What this task involves:
Exactly the line that contains "the number of" and the lines following it to the end of the data are to be reproduced, and nothing more.

━━━ Source material

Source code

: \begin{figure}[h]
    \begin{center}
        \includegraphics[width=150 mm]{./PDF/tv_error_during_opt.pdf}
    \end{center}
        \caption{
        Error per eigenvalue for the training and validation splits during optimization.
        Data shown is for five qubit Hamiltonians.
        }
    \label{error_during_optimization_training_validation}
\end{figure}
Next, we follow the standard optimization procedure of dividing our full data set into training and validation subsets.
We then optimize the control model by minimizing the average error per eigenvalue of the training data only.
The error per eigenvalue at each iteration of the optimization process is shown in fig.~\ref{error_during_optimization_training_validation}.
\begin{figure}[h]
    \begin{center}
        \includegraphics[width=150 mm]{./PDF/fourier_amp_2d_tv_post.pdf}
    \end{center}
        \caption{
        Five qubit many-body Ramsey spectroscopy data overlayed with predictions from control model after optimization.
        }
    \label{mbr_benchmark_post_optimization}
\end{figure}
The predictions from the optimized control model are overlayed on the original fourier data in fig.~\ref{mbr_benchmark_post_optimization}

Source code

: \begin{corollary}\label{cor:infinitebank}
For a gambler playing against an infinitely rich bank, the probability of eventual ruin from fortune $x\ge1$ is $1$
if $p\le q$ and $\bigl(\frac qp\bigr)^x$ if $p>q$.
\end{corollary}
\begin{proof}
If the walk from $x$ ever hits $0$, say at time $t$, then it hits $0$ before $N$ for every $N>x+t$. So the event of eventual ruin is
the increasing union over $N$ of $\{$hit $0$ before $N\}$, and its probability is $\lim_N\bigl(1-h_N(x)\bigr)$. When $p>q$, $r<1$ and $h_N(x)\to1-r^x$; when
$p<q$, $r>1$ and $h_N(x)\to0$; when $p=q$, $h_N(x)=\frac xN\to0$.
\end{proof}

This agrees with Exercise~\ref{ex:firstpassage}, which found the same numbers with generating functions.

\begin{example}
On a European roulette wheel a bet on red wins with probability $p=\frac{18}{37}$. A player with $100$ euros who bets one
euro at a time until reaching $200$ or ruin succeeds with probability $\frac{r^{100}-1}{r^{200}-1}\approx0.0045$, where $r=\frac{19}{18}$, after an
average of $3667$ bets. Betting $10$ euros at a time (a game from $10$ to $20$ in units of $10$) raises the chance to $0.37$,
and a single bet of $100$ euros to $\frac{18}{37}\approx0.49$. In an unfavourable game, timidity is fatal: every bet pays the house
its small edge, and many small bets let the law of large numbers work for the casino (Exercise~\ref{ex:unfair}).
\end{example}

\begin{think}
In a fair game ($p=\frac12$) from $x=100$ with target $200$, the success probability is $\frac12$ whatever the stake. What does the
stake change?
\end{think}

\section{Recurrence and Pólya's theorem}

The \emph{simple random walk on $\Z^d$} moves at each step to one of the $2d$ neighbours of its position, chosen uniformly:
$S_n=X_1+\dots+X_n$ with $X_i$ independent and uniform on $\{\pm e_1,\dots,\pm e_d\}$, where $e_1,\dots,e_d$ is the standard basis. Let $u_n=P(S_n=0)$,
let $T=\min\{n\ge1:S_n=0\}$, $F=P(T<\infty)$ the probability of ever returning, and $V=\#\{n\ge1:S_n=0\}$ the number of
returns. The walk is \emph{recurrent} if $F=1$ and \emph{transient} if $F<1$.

━━━━━━

Response area:
let $T=\min\{n\ge1:S_n=0\}$, $F=P(T<\infty)$ the probability of ever returning, and $V=\#\{n\ge1:S_n=0\}$ the number of
returns. The walk is \emph{recurrent} if $F=1$ and \emph{transient} if $F<1$.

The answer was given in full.